Les outils de santé numérique comme les wearables et les applications de santé seraient plus pensés pour les riches que pour les pauvres.

Une nouvelle méta-analyse vient de confirmer que les outils numériques proposés sur le marché ne sont pas efficaces pour les pauvres. Cette étude a planché sur l’impact des programmes de changement de comportement sur des personnes ayant différents niveaux de revenus. Résultat : ces outils contribuent plus à pousser le niveau d’activité physique des individus ayant un statut socio-économique élevé.

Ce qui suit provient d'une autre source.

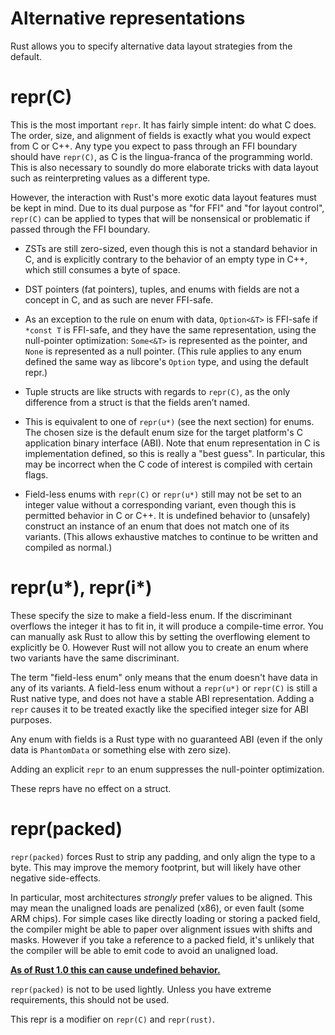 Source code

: # Alternative representations

Rust allows you to specify alternative data layout strategies from the default.




# repr(C)

This is the most important `repr`. It has fairly simple intent: do what C does.
The order, size, and alignment of fields is exactly what you would expect from C
or C++. Any type you expect to pass through an FFI boundary should have
`repr(C)`, as C is the lingua-franca of the programming world. This is also
necessary to soundly do more elaborate tricks with data layout such as
reinterpreting values as a different type.

However, the interaction with Rust's more exotic data layout features must be
kept in mind. Due to its dual purpose as "for FFI" and "for layout control",
`repr(C)` can be applied to types that will be nonsensical or problematic if
passed through the FFI boundary.

* ZSTs are still zero-sized, even though this is not a standard behavior in
C, and is explicitly contrary to the behavior of an empty type in C++, which
still consumes a byte of space.

* DST pointers (fat pointers), tuples, and enums with fields are not a concept
  in C, and as such are never FFI-safe.

* As an exception to the rule on enum with data, `Option<&T>` is
  FFI-safe if `*const T` is FFI-safe, and they have the same
  representation, using the null-pointer optimization: `Some<&T>` is
  represented as the pointer, and `None` is represented as a null
  pointer.  (This rule applies to any enum defined the same way as
  libcore's `Option` type, and using the default repr.)

* Tuple structs are like structs with regards to `repr(C)`, as the only
  difference from a struct is that the fields aren’t named.

* This is equivalent to one of `repr(u*)` (see the next section) for enums. The
chosen size is the default enum size for the target platform's C application
binary interface (ABI). Note that enum representation in C is implementation
defined, so this is really a "best guess". In particular, this may be incorrect
when the C code of interest is compiled with certain flags.

* Field-less enums with `repr(C)` or `repr(u*)` still may not be set to an
integer value without a corresponding variant, even though this is
permitted behavior in C or C++. It is undefined behavior to (unsafely)
construct an instance of an enum that does not match one of its
variants. (This allows exhaustive matches to continue to be written and
compiled as normal.)



# repr(u*), repr(i*)

These specify the size to make a field-less enum. If the discriminant overflows
the integer it has to fit in, it will produce a compile-time error. You can
manually ask Rust to allow this by setting the overflowing element to explicitly
be 0. However Rust will not allow you to create an enum where two variants have
the same discriminant.

The term "field-less enum" only means that the enum doesn't have data in any
of its variants. A field-less enum without a `repr(u*)` or `repr(C)` is
still a Rust native type, and does not have a stable ABI representation.
Adding a `repr` causes it to be treated exactly like the specified
integer size for ABI purposes.

Any enum with fields is a Rust type with no guaranteed ABI (even if the
only data is `PhantomData` or something else with zero size).

Adding an explicit `repr` to an enum suppresses the null-pointer
optimization.

These reprs have no effect on a struct.




# repr(packed)

`repr(packed)` forces Rust to strip any padding, and only align the type to a
byte. This may improve the memory footprint, but will likely have other negative
side-effects.

In particular, most architectures *strongly* prefer values to be aligned. This
may mean the unaligned loads are penalized (x86), or even fault (some ARM
chips). For simple cases like directly loading or storing a packed field, the
compiler might be able to paper over alignment issues with shifts and masks.
However if you take a reference to a packed field, it's unlikely that the
compiler will be able to emit code to avoid an unaligned load.

**[As of Rust 1.0 this can cause undefined behavior.][ub loads]**

`repr(packed)` is not to be used lightly. Unless you have extreme requirements,
this should not be used.

This repr is a modifier on `repr(C)` and `repr(rust)`.

[drop flags]: drop-flags.html
[ub loads]: https://github.com/rust-lang/rust/issues/27060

Les outils numériques creusent l’écart de santé entre les riches et les pauvres

Les outils de santé numérique sont présentés comme des moyens permettant de réduire les inégalités dans le domaine de la santé. Or, les résultats d’une récente étude renforcent l’idée que les applications et les appareils portables de santé sont plus conçus pour les riches. Ce groupe possède un revenu assez élevé et plus d’éducation.

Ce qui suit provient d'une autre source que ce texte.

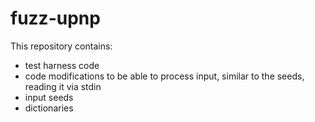 # fuzz-upnp

This repository contains:

- test harness code
- code modifications to be able to process input, similar to the seeds,
reading it via stdin
- input seeds
- dictionaries
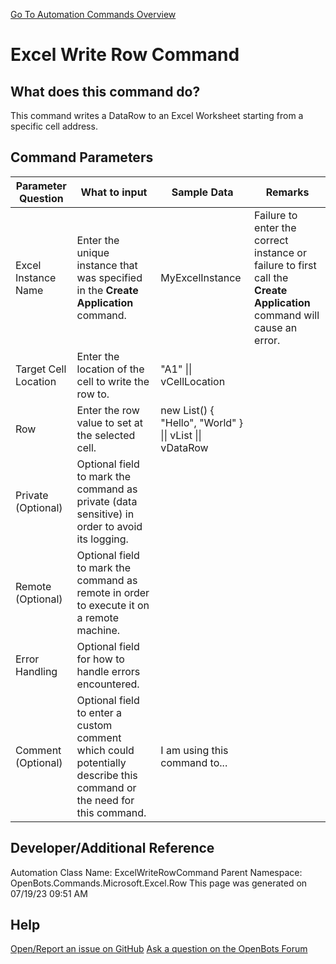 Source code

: <!--TITLE: Excel Write Row Command -->
<!-- SUBTITLE: a command in the Microsoft Commands\Excel\Row group. -->
[Go To Automation Commands Overview](/automation-commands)


# Excel Write Row Command


## What does this command do?
This command writes a DataRow to an Excel Worksheet starting from a specific cell address.


## Command Parameters
| Parameter Question   	| What to input  	|  Sample Data 	| Remarks  	|
| ---                    | ---               | ---           | ---       |
|Excel Instance Name|Enter the unique instance that was specified in the **Create Application** command.|MyExcelInstance|Failure to enter the correct instance or failure to first call the **Create Application** command will cause an error.|
|Target Cell Location|Enter the location of the cell to write the row to.|"A1" \|\| vCellLocation||
|Row|Enter the row value to set at the selected cell.|new List<string>() { "Hello", "World" } \|\| vList \|\| vDataRow||
|Private (Optional)|Optional field to mark the command as private (data sensitive) in order to avoid its logging.|||
|Remote (Optional)|Optional field to mark the command as remote in order to execute it on a remote machine.|||
|Error Handling|Optional field for how to handle errors encountered.|||
|Comment (Optional)|Optional field to enter a custom comment which could potentially describe this command or the need for this command.|I am using this command to...||


## Developer/Additional Reference
Automation Class Name: ExcelWriteRowCommand
Parent Namespace: OpenBots.Commands.Microsoft.Excel.Row
This page was generated on 07/19/23 09:51 AM


## Help
[Open/Report an issue on GitHub](https://github.com/OpenBotsAI/OpenBots.Studio/issues/new)
[Ask a question on the OpenBots Forum](https://openbots.ai/forums/)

L’analyse a considéré 19 études portées sur des éléments tels que des messages texte, des invites web, des compteurs de pas… Ces éléments sont censés pousser les gens à augmenter leur niveau d’activité physique.

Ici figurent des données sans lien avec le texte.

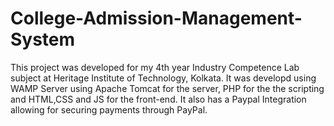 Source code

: # College-Admission-Management-System

This project was developed for my 4th year Industry Competence Lab subject at Heritage Institute of Technology, Kolkata.
It was developd using WAMP Server using Apache Tomcat for the server, PHP for the the scripting and HTML,CSS and JS for the front-end.
It also has a Paypal Integration allowing for securing payments through PayPal.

Toutes ces études ont démontré que ces outils comportementaux n’étaient pas efficaces pour les personnes à faible statut socio-économique. Ils sont toutefois performants pour les groupes les plus riches. Tous les types d’approche adoptés ont donné des résultats similaires.

Les raisons de ce souci d’efficacité des outils numériques de santé

Surfshark

Selon les auteurs de cette étude, les personnes de statut socio-économique inférieur ont généralement des lacunes en santé électronique. Optimiser leur santé par la technologie ne figure pas parmi leurs priorités quotidiennes. La navigation dans le menu de ces outils de santé numérique peut aussi leur poser souci. Ces outils recommandent certaines activités physiques à leurs utilisateurs à un moment précis. Le groupe à faible revenu n’a généralement pas de temps à consacrer à ces activités. Cette catégorie d’individus ne peuvent généralement pas s’adonner aux activités conseillées comme faire des promenades, des exercices physiques… 

On retrouve le même schéma dans quasiment tous les programmes ciblant les comportements liés à la santé. Il est de plus en plus urgent de comprendre comment le changement technologique exacerbe les inégalités entre les groupes d’individus à différents revenus.

Les entreprises les produisant sont toutefois plus axés sur les clients qui pourront et voudront acheter leurs produits. Ce sera donc probablement aux chercheurs et aux défenseurs de la santé publique de remédier à cet écart.